INDIANAPOLIS – The stands may be empty this year, but IndyCar races are full speed ahead. As drivers travel across the country to race for first place, there are doctors on the front lines taking extra steps to keep the entire team safe.
“We have to be prepared at any moment’s notice because things happen in a blink of an eye out here at those speeds,” said Debra Rusk, a Physician who spends her time on the track for IndyCar.
When disaster strikes on the track, Dr. Debra Rusk and the safety team of firefighters, paramedics and physicians have to be ready to respond in seconds.
“In Indy when you hit a wall going 230 miles per hour it’s not a car accident,” Rusk explained, “It’s a plane accident. An incident happens on track, we get the yellow, yellow, yellow from the command center and we are dispatched and ready to go.”
Rusk holds multiple titles. She’s part of the faculty of the Emergency Medicine Department for IU School of Medicine, but during race season – she’s an IndyCar Track Physician.
She’s witnessed everything from the winning car crossing the finish line to near death experiences.
“Those moments can be very scary,” said Rusk.
But racing during a pandemic, is unlike anything she could have ever imagined.
“Our big role hasn’t changed,” she said, “We are here for the drivers, point blank – end of story. Our role in terms of our response really hasn’t changed, in terms of protection, yes.”
Policies are in place to keep the team and the driver safe. Everyone is screened, masks and gloves are required, and temperature checks are mandatory.
“The drivers are under helmets, as long as they can extricate themselves from the car we let them do that.

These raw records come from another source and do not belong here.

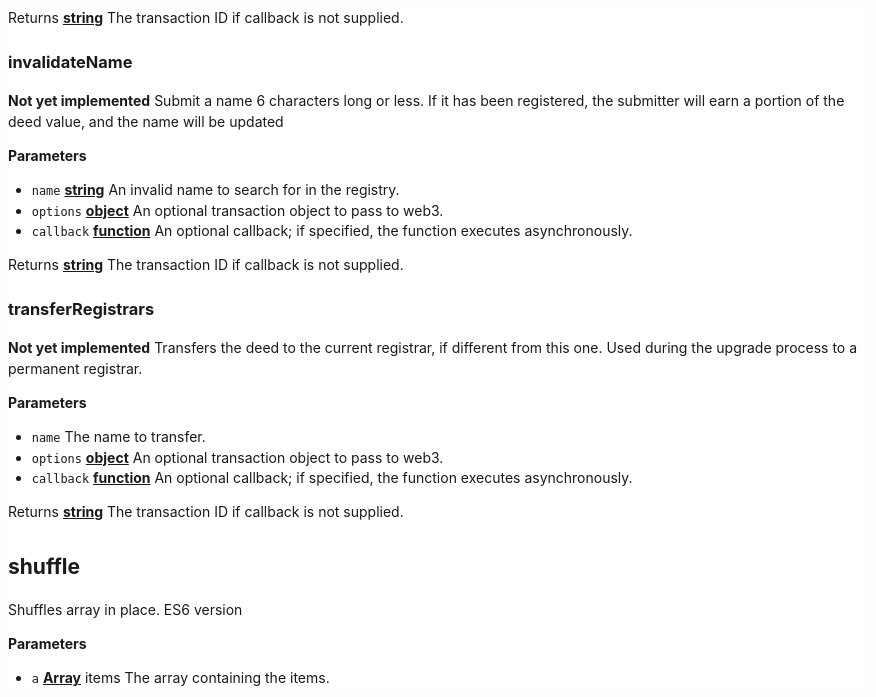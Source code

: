 Returns **[string](https://developer.mozilla.org/en-US/docs/Web/JavaScript/Reference/Global_Objects/String)** The transaction ID if callback is not supplied.

### invalidateName

**Not yet implemented**
Submit a name 6 characters long or less. If it has been registered,
the submitter will earn a portion of the deed value, and the name will be updated

**Parameters**

-   `name` **[string](https://developer.mozilla.org/en-US/docs/Web/JavaScript/Reference/Global_Objects/String)** An invalid name to search for in the registry.
-   `options` **[object](https://developer.mozilla.org/en-US/docs/Web/JavaScript/Reference/Global_Objects/Object)** An optional transaction object to pass to web3.
-   `callback` **[function](https://developer.mozilla.org/en-US/docs/Web/JavaScript/Reference/Statements/function)** An optional callback; if specified, the
           function executes asynchronously.

Returns **[string](https://developer.mozilla.org/en-US/docs/Web/JavaScript/Reference/Global_Objects/String)** The transaction ID if callback is not supplied.

### transferRegistrars

**Not yet implemented**
Transfers the deed to the current registrar, if different from this one.
Used during the upgrade process to a permanent registrar.

**Parameters**

-   `name`  The name to transfer.
-   `options` **[object](https://developer.mozilla.org/en-US/docs/Web/JavaScript/Reference/Global_Objects/Object)** An optional transaction object to pass to web3.
-   `callback` **[function](https://developer.mozilla.org/en-US/docs/Web/JavaScript/Reference/Statements/function)** An optional callback; if specified, the
           function executes asynchronously.

Returns **[string](https://developer.mozilla.org/en-US/docs/Web/JavaScript/Reference/Global_Objects/String)** The transaction ID if callback is not supplied.

## shuffle

Shuffles array in place. ES6 version

**Parameters**

-   `a` **[Array](https://developer.mozilla.org/en-US/docs/Web/JavaScript/Reference/Global_Objects/Array)** items The array containing the items.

We are wearing masks at all times,” said Rusk. “So, when we respond to an incident on track, we will not only have our fire-suits and our helmets on, we’ll have a mask on as well and gloves.”
Traveling is a major factor of being an on-track physician and for Rusk, she had to make a very tough decision this season.
“It changed my life significantly,” said Rusk, “I’m taking all of the measures necessary to protect myself and the decision was traveling for this year was just too big of a risk.”
Due to the coronavirus, she needed to step back from her role for now. In 2017, Rusk underwent a lung transplant putting her at an increased risk for infection.
“My decision was for my own safety and protection to step out,” she said, “There’s always next year and the years after that, and the year after that.”
And as she looks forward to watching the 500 from a distance, rather than from the on-track physician vehicle, she’s reminded of the how special the Indy 500 is, and how she can’t wait until next year.
“We have to take safety precautions. We are a team,” said Rusk, “I pinch myself every once in a while when I’m down there – I’m really apart of this?”